Ahora estoy en un hotel que probablemente no existía la última vez que vine; trabajé en una salas que con toda certeza tampoco existían cuando trabajé aquí. "Nosotros, los de entonces, ya no somos los mismos". Me asombra tanto mi soledad de aquel entonces, esa libertad infinita que me daba tener un único lazo afectivo no tan fuerte con el mundo. Esa época de mi vida en la que todo sonaba posible. Mi último episodio depresivo menor (al menos suficientemente fuerte como para acabar en terapia por primera vez).

No tener conciencia de mi soledad me daba alas. Ahora esa misma soledad me produce miedo, nostalgia, compasión. Esa extraña que no tenía ni un gato, que vivía sola en la ciudad, sin otra liga emocional que dos amigos cercanos que sin embargo tenían una vida con su propio ritmo (finalmente acabaría por separarlos). Quisiera pasar una semana en Monterrey, como entonces, pero al mismo tiempo me aterra pasar tanto tiempo lejos de R, de los gatos, de T y de N y de Pixel y de P y de E y de tantas otras iniciales que se le han añadido a mi vida en los últimos tiempos...

Viajar me libera, pero me disuelve tambien un poco, como si fuese azúcar que se dipersa al entrar en contacto con el agua. Esa persona que sólo existe en los aeropuertos y que no soy exactamente yo me espera dentro de la maleta, me recuerda que tuve un galán aeronáutico, y ahora que soy más bien terrestre escucho el tren pasar frente a mi habitación de hotel.

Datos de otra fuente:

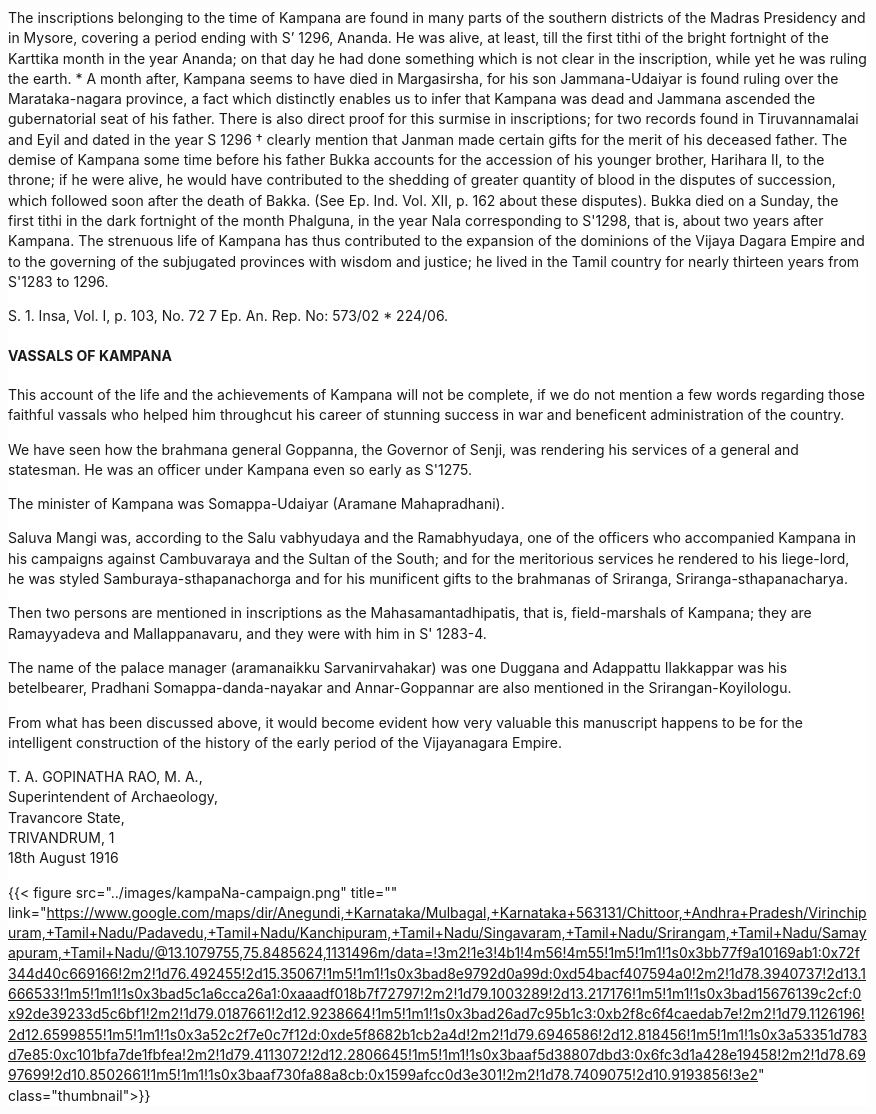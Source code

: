 The inscriptions belonging to the time of Kampana are found in many parts of the southern districts of the Madras Presidency and in Mysore, covering a period ending with S’ 1296, Ananda. He was alive, at least, till the first tithi of the bright fortnight of the Karttika month in the year Ananda; on that day he had done something which is not clear in the inscription, while yet he was ruling the earth. * A month after, Kampana seems to have died in Margasirsha, for his son Jammana-Udaiyar is found ruling over the Marataka-nagara province, a fact which distinctly enables us to infer that Kampana was dead and Jammana ascended the gubernatorial seat of his father. There is also direct proof for this surmise in inscriptions; for two records found in Tiruvannamalai and Eyil and dated in the year S 1296 † clearly mention that Janman made certain gifts for the merit of his deceased father. The demise of Kampana some time before his father Bukka accounts for the accession of his younger brother, Harihara II, to the throne; if he were alive, he would have contributed to the shedding of greater quantity of blood in the disputes of succession, which followed soon after the death of Bakka. (See Ep. Ind. Vol. XII, p. 162 about these disputes). Bukka died on a Sunday, the first tithi in the dark fortnight of the month Phalguna, in the year Nala corresponding to S'1298, that is, about two years after Kampana. The strenuous life of Kampana has thus contributed to the expansion of the dominions of the Vijaya Dagara Empire and to the governing of the subjugated provinces with wisdom and justice; he lived in the Tamil country for nearly thirteen years from S'1283 to 1296.

S. 1. Insa, Vol. I, p. 103, No. 72 7 Ep. An. Rep. No: 573/02 * 224/06.

#### VASSALS OF KAMPANA
This account of the life and the achievements of Kampana will not be complete, if we do not mention a few words regarding those faithful vassals who helped him throughcut his career of stunning success in war and beneficent administration of the country. 

We have seen how the brahmana general Goppanna, the Governor of Senji, was rendering his services of a general and statesman. He was an officer under Kampana even so early as S'1275. 

The minister of Kampana was Somappa-Udaiyar (Aramane Mahapradhani). 

Saluva Mangi was, according to the Salu vabhyudaya and the Ramabhyudaya, one of the officers who accompanied Kampana in his campaigns against Cambuvaraya and the Sultan of the South; and for the meritorious services he rendered to his liege-lord, he was styled Samburaya-sthapanachorga and for his munificent gifts to the brahmanas of Sriranga, Sriranga-sthapanacharya. 

Then two persons are mentioned in inscriptions as the Mahasamantadhipatis, that is, field-marshals of Kampana; they are Ramayyadeva and Mallappanavaru, and they were with him in S' 1283-4. 

The name of the palace manager (aramanaikku Sarvanirvahakar) was one Duggana and Adappattu Ilakkappar was his betelbearer, Pradhani Somappa-danda-nayakar and Annar-Goppannar are also mentioned in the Srirangan-Koyilologu.

From what has been discussed above, it would become evident how very valuable this manuscript happens to be for the intelligent construction of the history of the early period of the Vijayanagara Empire.

T. A. GOPINATHA RAO, M. A.,  
Superintendent of Archaeology,  
Travancore State,  
TRIVANDRUM, 1  
18th August 1916


{{< figure src="../images/kampaNa-campaign.png" title="" link="https://www.google.com/maps/dir/Anegundi,+Karnataka/Mulbagal,+Karnataka+563131/Chittoor,+Andhra+Pradesh/Virinchipuram,+Tamil+Nadu/Padavedu,+Tamil+Nadu/Kanchipuram,+Tamil+Nadu/Singavaram,+Tamil+Nadu/Srirangam,+Tamil+Nadu/Samayapuram,+Tamil+Nadu/@13.1079755,75.8485624,1131496m/data=!3m2!1e3!4b1!4m56!4m55!1m5!1m1!1s0x3bb77f9a10169ab1:0x72f344d40c669166!2m2!1d76.492455!2d15.35067!1m5!1m1!1s0x3bad8e9792d0a99d:0xd54bacf407594a0!2m2!1d78.3940737!2d13.1666533!1m5!1m1!1s0x3bad5c1a6cca26a1:0xaaadf018b7f72797!2m2!1d79.1003289!2d13.217176!1m5!1m1!1s0x3bad15676139c2cf:0x92de39233d5c6bf1!2m2!1d79.0187661!2d12.9238664!1m5!1m1!1s0x3bad26ad7c95b1c3:0xb2f8c6f4caedab7e!2m2!1d79.1126196!2d12.6599855!1m5!1m1!1s0x3a52c2f7e0c7f12d:0xde5f8682b1cb2a4d!2m2!1d79.6946586!2d12.818456!1m5!1m1!1s0x3a53351d783d7e85:0xc101bfa7de1fbfea!2m2!1d79.4113072!2d12.2806645!1m5!1m1!1s0x3baaf5d38807dbd3:0x6fc3d1a428e19458!2m2!1d78.6997699!2d10.8502661!1m5!1m1!1s0x3baaf730fa88a8cb:0x1599afcc0d3e301!2m2!1d78.7409075!2d10.9193856!3e2" class="thumbnail">}}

Son otros tiempos, definitivamente. Otros tiempos, otras personas, otras causas y efectos, otro azar el que me trae de nuevo aquí —y a la vez no—. Sigo siendo yo, mi maleta, un boleto de avión de ida y vuelta, una reservación de hotel, la cama enorme que no me dice nada, nadie a quien tocar durante un par de días. Regresar a mi vida habitual se siente un poco más como resurrección y menos como éxodo. Tal vez es que viajar activa mis genes deambulantes: Sara, Zoraida, esa mujer que camina en mi sangre desde siempre jamás y no se para por nada ni por nadie (ni por mí).